The Coyote is one of 8 species of the genus Canis.

Four of these are jackals of Europe, Africa & Asia. Other members of the genus include the Gray Wolf (C. lupus), the Red Wolf (C. rufus) and all the breeds of the domestic dog (C. familiaris).

The Coyote

The coyote, or "little wolf" as the Native Americans call it, is a member of the dog family. It is the topic of many Native American folklore tales. Its name comes from the Aztec word "coyotl." Its scientific name is "canis latrans" which means "barking dog."

The coyote, or "little wolf" as the Native Americans call it, is a member of the dog family

The coyote, usually associated with the open lands of the west, is now found throughout the United States. Not native to Ohio, its presence here shows the animal's ability to adapt to new environments. Coyotes' good sense of smell, hearing and vision, along with being sly, enable them to even live in some urban areas. For example, a pair was found in New York City in the Spring of 1995. Presently coyotes can be found in all of the 88 counties of Ohio.

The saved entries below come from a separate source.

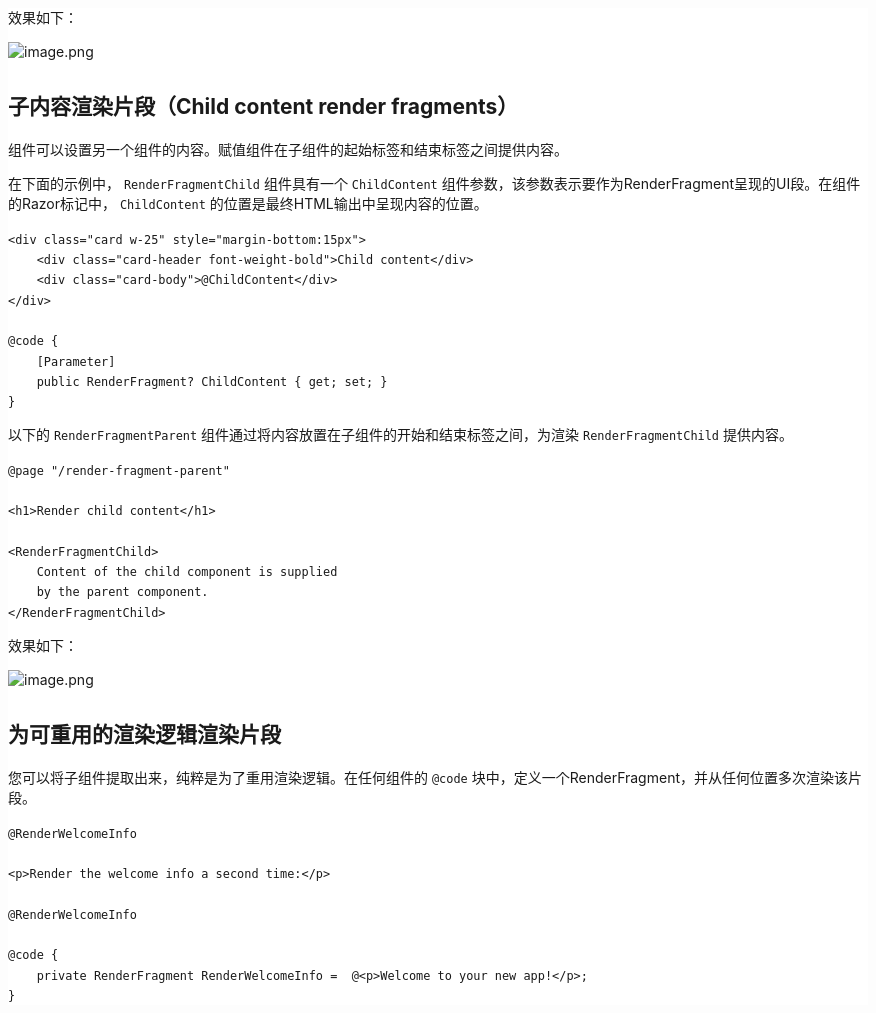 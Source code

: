 效果如下：

![image.png](https://assets.happtim.com/image/n3dc/202311011012950.png)

## 子内容渲染片段（Child content render fragments）

组件可以设置另一个组件的内容。赋值组件在子组件的起始标签和结束标签之间提供内容。

在下面的示例中， `RenderFragmentChild` 组件具有一个 `ChildContent` 组件参数，该参数表示要作为RenderFragment呈现的UI段。在组件的Razor标记中， `ChildContent` 的位置是最终HTML输出中呈现内容的位置。

```cshtml
<div class="card w-25" style="margin-bottom:15px">
    <div class="card-header font-weight-bold">Child content</div>
    <div class="card-body">@ChildContent</div>
</div>

@code {
    [Parameter]
    public RenderFragment? ChildContent { get; set; }
}

```

以下的 `RenderFragmentParent` 组件通过将内容放置在子组件的开始和结束标签之间，为渲染 `RenderFragmentChild` 提供内容。

```cshtml
@page "/render-fragment-parent"

<h1>Render child content</h1>

<RenderFragmentChild>
    Content of the child component is supplied
    by the parent component.
</RenderFragmentChild>

```

效果如下：

![image.png](https://assets.happtim.com/image/n3dc/202311011031932.png)


## 为可重用的渲染逻辑渲染片段

您可以将子组件提取出来，纯粹是为了重用渲染逻辑。在任何组件的 `@code` 块中，定义一个RenderFragment，并从任何位置多次渲染该片段。

```cshtml
@RenderWelcomeInfo

<p>Render the welcome info a second time:</p>

@RenderWelcomeInfo

@code {
    private RenderFragment RenderWelcomeInfo =  @<p>Welcome to your new app!</p>;
}
```
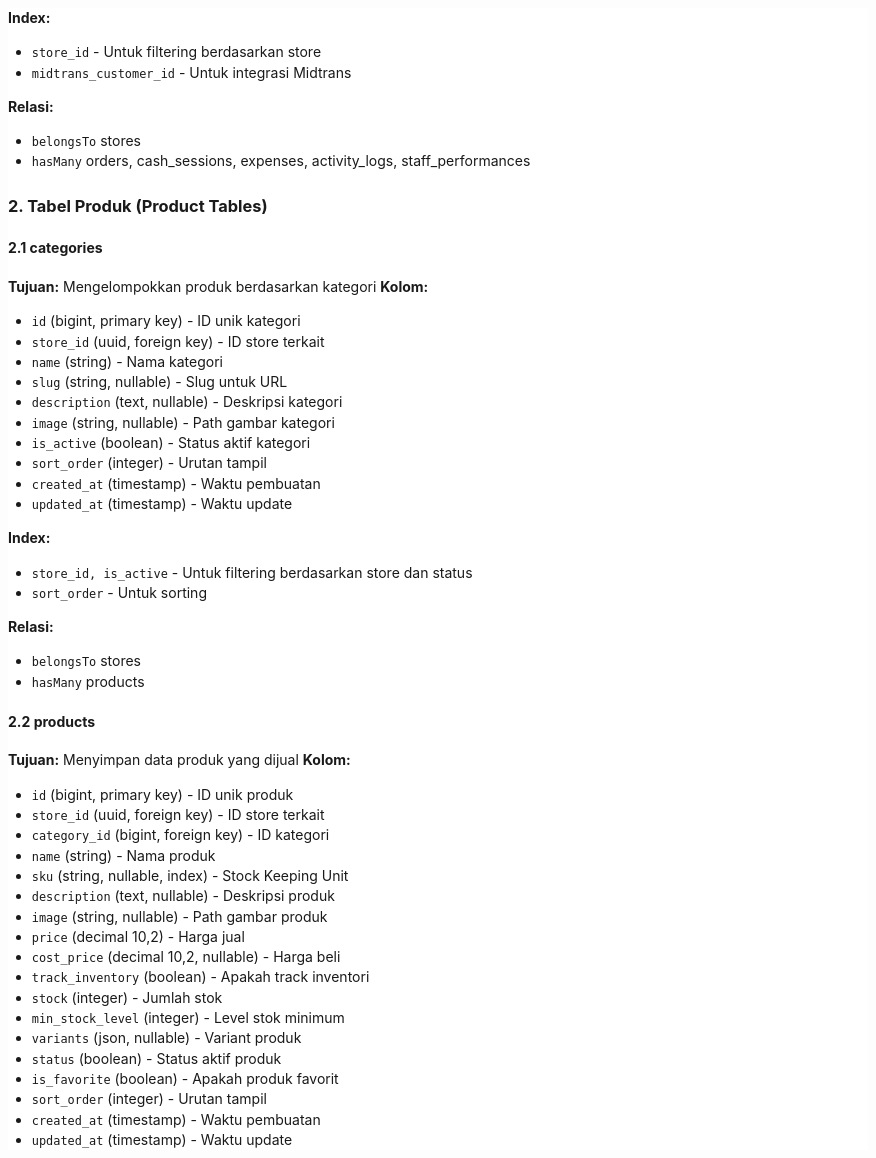 **Index:**

-   `store_id` - Untuk filtering berdasarkan store
-   `midtrans_customer_id` - Untuk integrasi Midtrans

**Relasi:**

-   `belongsTo` stores
-   `hasMany` orders, cash_sessions, expenses, activity_logs, staff_performances

### 2. Tabel Produk (Product Tables)

#### 2.1 categories

**Tujuan:** Mengelompokkan produk berdasarkan kategori
**Kolom:**

-   `id` (bigint, primary key) - ID unik kategori
-   `store_id` (uuid, foreign key) - ID store terkait
-   `name` (string) - Nama kategori
-   `slug` (string, nullable) - Slug untuk URL
-   `description` (text, nullable) - Deskripsi kategori
-   `image` (string, nullable) - Path gambar kategori
-   `is_active` (boolean) - Status aktif kategori
-   `sort_order` (integer) - Urutan tampil
-   `created_at` (timestamp) - Waktu pembuatan
-   `updated_at` (timestamp) - Waktu update

**Index:**

-   `store_id, is_active` - Untuk filtering berdasarkan store dan status
-   `sort_order` - Untuk sorting

**Relasi:**

-   `belongsTo` stores
-   `hasMany` products

#### 2.2 products

**Tujuan:** Menyimpan data produk yang dijual
**Kolom:**

-   `id` (bigint, primary key) - ID unik produk
-   `store_id` (uuid, foreign key) - ID store terkait
-   `category_id` (bigint, foreign key) - ID kategori
-   `name` (string) - Nama produk
-   `sku` (string, nullable, index) - Stock Keeping Unit
-   `description` (text, nullable) - Deskripsi produk
-   `image` (string, nullable) - Path gambar produk
-   `price` (decimal 10,2) - Harga jual
-   `cost_price` (decimal 10,2, nullable) - Harga beli
-   `track_inventory` (boolean) - Apakah track inventori
-   `stock` (integer) - Jumlah stok
-   `min_stock_level` (integer) - Level stok minimum
-   `variants` (json, nullable) - Variant produk
-   `status` (boolean) - Status aktif produk
-   `is_favorite` (boolean) - Apakah produk favorit
-   `sort_order` (integer) - Urutan tampil
-   `created_at` (timestamp) - Waktu pembuatan
-   `updated_at` (timestamp) - Waktu update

The coyote has the appearance of a medium-sized dog or a small German Shepherd. Coyotes are about one and a half to two feet tall and between forty-one and fifty-three inches long. Weight ranges from twenty to fifty pounds. They have a bushy tail that is tipped with black. Most are grey, but some show rust or brown coloration. Coyote tracks are more elongated than dog tracks.

This nocturnal animal is most active at night, but if not threatened by man they will hunt during the day. The coyote is omnivorous. They will eat fruits, grasses, and vegetables along with small mammals. The coyote has a bad reputation for killing sheep and other livestock, but studies show that livestock accounts for only 14 percent of the coyotes' diet.